Oz Büyücüsü’nün evrenine müzikal ve anlamlı bir dönüş...
"Wicked", 1995’de yazılmış bir romandan serbestçe uyarlanan bir Broadway müzikali. 2003 yılından beri hem Amerika’da hem de İngiltere’de sahnelenmekte ve hâlâ da çok ilgi görmektedir.
Hikayesi 1900 yılında Frank Baum tarafından yazılmış olan çocuk klasiği Oz Büyücüsü’nün (The Wizard of Oz) hem öncesine hem de sonrasına bakan bir perspektifte oluşturulmuş. 1939 yapımı klasik Oz Büyücüsü filmini de izleyenler o filmin sonunda ‘Batı’nın Kötü Cadısı’ olarak bilinen Elphaba’yı hikayenin iyi kahramanı Dorothy’nin çok isteyerek olmasa da öldürdüğüne şahit olmuşlardı. Film o sahneyi de hatırlatarak başlıyor.

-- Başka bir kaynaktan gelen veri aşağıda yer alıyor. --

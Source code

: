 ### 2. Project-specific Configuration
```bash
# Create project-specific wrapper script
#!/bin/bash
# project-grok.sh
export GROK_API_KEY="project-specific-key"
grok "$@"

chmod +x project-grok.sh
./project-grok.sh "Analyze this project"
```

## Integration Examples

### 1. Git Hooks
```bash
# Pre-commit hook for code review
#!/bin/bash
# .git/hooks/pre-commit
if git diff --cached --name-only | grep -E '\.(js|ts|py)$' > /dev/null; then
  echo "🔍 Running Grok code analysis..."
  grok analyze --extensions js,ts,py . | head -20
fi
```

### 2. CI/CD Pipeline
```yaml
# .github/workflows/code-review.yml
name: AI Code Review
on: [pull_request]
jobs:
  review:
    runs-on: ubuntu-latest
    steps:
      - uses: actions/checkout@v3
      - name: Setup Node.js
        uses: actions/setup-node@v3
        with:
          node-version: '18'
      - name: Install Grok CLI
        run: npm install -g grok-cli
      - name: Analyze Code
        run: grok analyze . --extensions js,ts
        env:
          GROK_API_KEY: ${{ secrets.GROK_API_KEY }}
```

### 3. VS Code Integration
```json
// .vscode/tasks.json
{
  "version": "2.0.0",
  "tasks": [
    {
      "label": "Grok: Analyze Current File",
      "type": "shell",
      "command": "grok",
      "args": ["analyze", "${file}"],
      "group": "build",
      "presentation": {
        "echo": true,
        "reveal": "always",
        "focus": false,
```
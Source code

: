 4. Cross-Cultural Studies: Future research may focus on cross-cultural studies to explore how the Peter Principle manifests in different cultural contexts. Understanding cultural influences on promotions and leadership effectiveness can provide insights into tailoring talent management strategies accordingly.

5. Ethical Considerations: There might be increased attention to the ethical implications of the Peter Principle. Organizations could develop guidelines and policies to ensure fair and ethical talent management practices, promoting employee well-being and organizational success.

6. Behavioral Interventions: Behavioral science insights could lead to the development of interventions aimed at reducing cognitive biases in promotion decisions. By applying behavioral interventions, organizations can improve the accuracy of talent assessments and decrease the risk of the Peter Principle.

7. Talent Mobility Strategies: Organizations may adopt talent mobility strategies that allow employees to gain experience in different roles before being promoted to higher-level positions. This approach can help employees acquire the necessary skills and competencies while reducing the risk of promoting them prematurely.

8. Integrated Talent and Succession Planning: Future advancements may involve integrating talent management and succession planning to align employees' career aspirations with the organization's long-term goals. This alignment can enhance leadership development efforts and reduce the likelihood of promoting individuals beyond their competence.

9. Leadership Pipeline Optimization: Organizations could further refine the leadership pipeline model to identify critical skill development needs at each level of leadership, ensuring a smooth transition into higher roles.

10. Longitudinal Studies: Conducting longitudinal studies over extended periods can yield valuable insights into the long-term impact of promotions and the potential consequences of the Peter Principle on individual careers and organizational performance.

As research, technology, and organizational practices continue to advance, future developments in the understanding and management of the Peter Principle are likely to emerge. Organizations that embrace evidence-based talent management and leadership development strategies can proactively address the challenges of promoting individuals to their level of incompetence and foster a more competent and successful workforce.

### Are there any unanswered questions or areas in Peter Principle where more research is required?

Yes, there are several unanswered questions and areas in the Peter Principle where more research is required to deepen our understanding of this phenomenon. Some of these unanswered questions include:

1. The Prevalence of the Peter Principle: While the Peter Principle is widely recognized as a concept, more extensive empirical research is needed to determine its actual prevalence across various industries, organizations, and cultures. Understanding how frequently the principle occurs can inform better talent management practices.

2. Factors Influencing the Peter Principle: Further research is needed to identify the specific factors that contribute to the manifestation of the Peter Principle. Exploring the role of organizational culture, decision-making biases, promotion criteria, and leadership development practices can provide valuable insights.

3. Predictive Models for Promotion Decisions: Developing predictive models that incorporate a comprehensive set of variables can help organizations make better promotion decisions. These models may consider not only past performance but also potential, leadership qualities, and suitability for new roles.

“Wicked” iyi ve kötünün doğası üzerine politik, sosyal ve etik bir yorum getiriyor. Hikaye, yanlış anlaşılmış, zümrüt yeşili tenli, zeki bir kız olan ve büyüyünce Batı'nın Kötü Cadısı olacak Elphaba ile büyüyünce ‘İyi Glinda’ olacak güzel, sarışın, popüler kız Galinda'nın arasındaki karmaşık dostluğa odaklanıyor. Aralarındaki bu dostluk; zıt kişilikleri, çatışan bakış açıları, aynı kişiye duydukları aşk, Oz Büyücüsü’nün yozlaşmış yönetimine olan farklı tepkileri ve nihayetinde Elphaba'nın trajik düşüşü ile sınanır. Oz Büyücüsü’nün kötü karakteri olarak bilinen yeşil tenli, hep simsiyah giyinen Elphaba’nın aslında neden böyle bir kişiliğe dönüştüğünün tarjik hikayesi bu.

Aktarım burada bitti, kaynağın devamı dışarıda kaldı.